Станислав засмеялся.
— Верни деньги, — сказал Маклен Ворсеку. — Хочешь, чтобы тебе заплатили, так иди и приведи Ролло.
Ворсек плюнул Маклену в ноги, попав на ботинок.
— Проверь часы, чертов урод! Твое время истекло. Тебя тут больше никто не боится, не уважает и не...
Маклен поднял правый костыль и со всей силы ударил Ворсека по голове. Затем облокотился на левый и опять нанес удар. Костыль обрушился на голову чеченца, когда тот пытался подняться с земли. Ворсек упал лицом в грязь, и кровь хлынула у него из ушей.
— Значит, мое время закончилось? — произнес Маклен. — Уверен в этом?
Станислав выхватил пистолет и направил его на Маклена, но Акула прикрыл его своим телом. Телохранитель без колебаний выстрелил Акуле в грудь, затем еще раз и еще.
Его глаза расширились от изумления, когда изрешеченный пулями Акула схватил его за руку.
Попытки Станислава вырваться вызывали у Акулы улыбку. Их лица почти соприкасались, как в танце, и изумление в глазах Станислава сменилось испугом. Как и все сильные мужчины, Станислав привык выигрывать в физических столкновениях. Акула почувствовал исходящий от него запах лука и гамбургеров, когда выворачивал ему руку, приставляя к лицу его же собственный пистолет. Он посмотрел в глаза противнику и нажал на его палец, лежавший на курке.

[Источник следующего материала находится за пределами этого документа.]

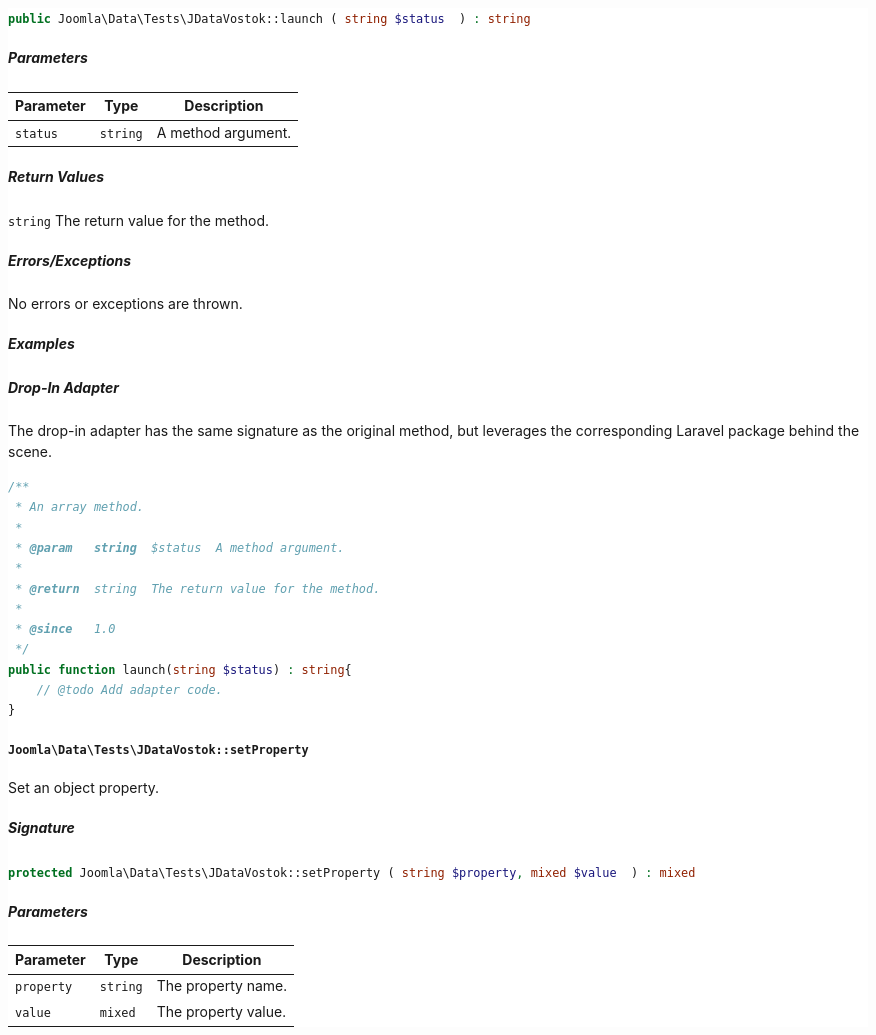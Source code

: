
 ```php
public Joomla\Data\Tests\JDataVostok::launch ( string $status  ) : string
```
##### Parameters

| Parameter | Type | Description |
|----------|------|-------------|
| `status` | `string` | A method argument. |

##### Return Values

`string` The return value for the method.

##### Errors/Exceptions

No errors or exceptions are thrown.

##### Examples

##### Drop-In Adapter

The drop-in adapter has the same signature as the original  method,
but leverages the corresponding Laravel package behind the scene.
 
```php
/**
 * An array method.
 *
 * @param   string  $status  A method argument.
 *
 * @return  string  The return value for the method.
 *
 * @since   1.0
 */
public function launch(string $status) : string{
    // @todo Add adapter code.
}
```
#### `Joomla\Data\Tests\JDataVostok::setProperty`

Set an object property.

##### Signature

```php
protected Joomla\Data\Tests\JDataVostok::setProperty ( string $property, mixed $value  ) : mixed
```
##### Parameters

| Parameter | Type | Description |
|----------|------|-------------|
| `property` | `string` | The property name. |
| `value` | `mixed` | The property value. |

Станислав дернулся — первая пуля задела ему щеку, обнажив кость. Вторая попала в рот и выбила несколько желтых зубов. Третья пуля угодила прямо в лоб. Станислав откинулся назад, но Акула вернул его на место и выпустил в лицо всю оставшуюся обойму, а затем отшвырнул тело в сторону. Сам он ни разу не коснулся пистолета.
Конечно, это мелочи, но Акула гордился подобными деталями, равно как и отличным пуленепробиваемым бронежилетом, который постоянно носил. Такие выдавали только в федеральных службах, а Акула снял его с копа, которому сломал шею, словно пшеничный колосок.
Услышав за спиной характерный хлюпающий звук, он оглянулся и увидел Маклена, заканчивающего с чеченцем.
Тот стоял, опираясь на костыль, другой, искореженный, был испачкан мозгами. Ворсек лежал на земле, и его голова походила на тыкву для Дня всех святых, которую сбросили с крыши десятиэтажного дома.
— Фу, — выдохнул Маклен, в последний раз ударив по массе, оставшейся от черепа Ворсека. Он явно устал, но казался абсолютно счастливым.
— Будут проблемы, Мак, — сказал Акула, пнув ногу Ворсека.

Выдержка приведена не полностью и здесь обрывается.